Sometimes, but not often enough for me to invest in a framework or starter beyond html/css one. I only see it saving me time with little stuff like making sure I don’t forget body_class or something.
I like my themes to be as lean as possible. Most of the sites I do are sometimes really detailed design work so having ready to go markup almost never saves me time except in instances like comments and search result pages. Areas I generally don’t get PSDs for basically. I see the use there for sure and have snippets saved but in a daily driver starter theme I would just end up pulling it out. Not that many sites I do even have blog layouts.
As for the chunk of the theme like functions I use a singleton class template I have ready to go with some base stuff in it to enqueue css, supports
So in a way I do have some base stuff, just not a full on theme with markup. More so a few templates and code snippets I regularly re-use.
I do think next year I’m going to (possibly) stop using Bootstrap in my front-end starter. I sometimes have issues where I try to fit Bootstrap into a PSD that wasn’t designed for a grid and its a mess. Plus starting from the ground up the markup is so much lighter. Probably just use H5BP as a starter and work from there, no grids or pre-written styles beyond some really base stuff, clearfixes, print styles, etc.
Part of it is probably also because I’m so far from a power user its crazy. I don’t even know what Neat or Bourbon is, other than thats how it’s supposed to be served. :p
I do need to get on the stick with SASS though.
Can you elaborate on “or editing locally but uploading every change or new file”. Most of my clients are SMB and on a shared hosting where git may not be available. I will create a local copy and make changes, test plugins, etc then upload those changes via ftp.

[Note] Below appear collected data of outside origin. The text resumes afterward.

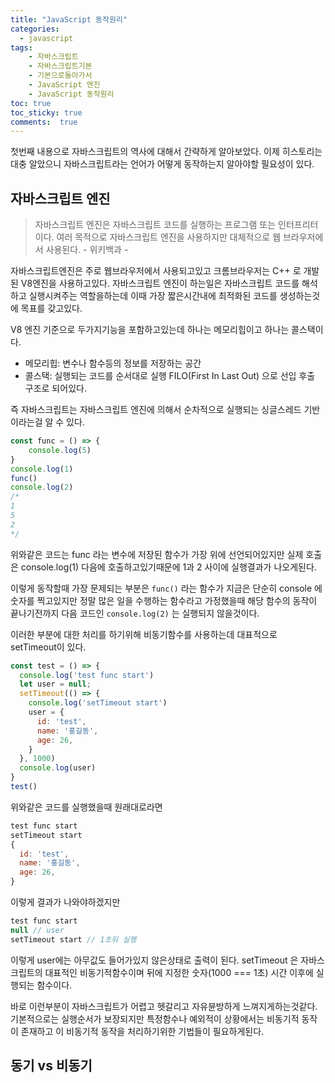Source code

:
 ```yaml
---
title: "JavaScript 동작원리"
categories: 
  - javascript
tags: 
    - 자바스크립트
    - 자바스크립트기본
    - 기본으로돌아가서
    - JavaScript 엔진
    - JavaScript 동작원리
toc: true
toc_sticky: true
comments:  true
---
```


첫번째 내용으로 자바스크립트의 역사에 대해서 간략하게 알아보았다. 이제 히스토리는 대충 알았으니 자바스크립트라는 언어가 어떻게 동작하는지 알아야할 필요성이 있다.

## 자바스크립트 엔진
>자바스크립트 엔진은 자바스크립트 코드를 실행하는 프로그램 또는 인터프리터 이다. 여러 목적으로 자바스크립트 엔진을 사용하지만 대체적으로 웹 브라우저에서 사용된다.
\- 위키백과 -
  
자바스크립트엔진은 주로 웹브라우저에서 사용되고있고 크롬브라우저는 C++ 로 개발된 V8엔진을 사용하고있다.  자바스크립트 엔진이 하는일은 자바스크립트 코드를 해석하고 실행시켜주는 역할을하는데 이때 가장 짧은시간내에 최적화된 코드를 생성하는것에 목표를 갖고있다.
  
V8 엔진 기준으로 두가지기능을 포함하고있는데 하나는 메모리힙이고 하나는 콜스택이다.
- 메모리힙: 변수나 함수등의 정보를 저장하는 공간
- 콜스택: 실행되는 코드를 순서대로 실행 FILO(First In Last Out) 으로 선입 후출 구조로 되어있다.

즉 자바스크립트는 자바스크립트 엔진에 의해서 순차적으로 실행되는 싱글스레드 기반이라는걸 알 수 있다.

```javascript
const func = () => {
    console.log(5)
}
console.log(1)
func()
console.log(2)
/*
1
5
2
*/
```

위와같은 코드는 func 라는 변수에 저장된 함수가 가장 위에 선언되어있지만 실제 호출은 console.log(1) 다음에 호출하고있기때문에 1과 2 사이에 실행결과가 나오게된다.
  
이렇게 동작할때 가장 문제되는 부분은 `func()` 라는 함수가 지금은 단순히 console 에 숫자를 찍고있지만 정말 많은 일을 수행하는 함수라고 가정했을때 해당 함수의 동작이 끝나기전까지 다음 코드인 `console.log(2)` 는 실행되지 않을것이다.
  
이러한 부분에 대한 처리를 하기위해 비동기함수를 사용하는데 대표적으로 setTimeout이 있다.

```javascript
const test = () => {
  console.log('test func start')
  let user = null;
  setTimeout(() => {
    console.log('setTimeout start')
    user = {
      id: 'test',
      name: '홍길동',
      age: 26,
    }
  }, 1000)
  console.log(user)
}
test()
```

위와같은 코드를 실행했을때 원래대로라면 
```javascript
test func start
setTimeout start
{
  id: 'test',
  name: '홍길동',
  age: 26,
}
```
이렇게 결과가 나와야하겠지만 

```javascript
test func start
null // user
setTimeout start // 1초뒤 실행
```
이렇게 user에는 아무값도 들어가있지 않은상태로 출력이 된다. setTimeout 은 자바스크립트의 대표적인 비동기적함수이며 뒤에 지정한 숫자(1000 === 1초) 시간 이후에 실행되는 함수이다. 
  

바로 이런부분이 자바스크립트가 어렵고 헷갈리고 자유뷴방하게 느껴지게하는것같다. 기본적으로는 실행순서가 보장되지만 특정함수나 예외적이 상황에서는 비동기적 동작이 존재하고 이 비동기적 동작을 처리하기위한 기법들이 필요하게된다.

## 동기 vs 비동기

If needed there is a staging server in the middle for the client to check out what’s been done but ultimately it get’s moved to the production site.
Thanks for the post!
Landon
Mostly just me being facetious. I meant like viewing your changes on the server, rather than running something like MAMP and coding out a theme then pushing to staging. More development practice rather than client side process, I was just trying to think of something random I hear devs doing sometimes. hah. hope you liked the post!
Yes, enjoyed it.
I am trying to workout better practices myself as a 1 person shop. I use MAMP and work locally but do SFTP it up eventually. Working on a good process that would incorporate GIT but I run into hurdles (quite possibly more created by me than anything else).
Thanks!
Great post Drew, thanks for sharing!
I’ve been using Underscores for a few of my last projects and found that it included just enough to be a good starting point without the bloat. To each his own though of course. :)
Thanks, glad you like it! I’ve used underscore in the past and its really well done. If I was going to use a starter and didn’t have time to roll my own, _s would be my choice!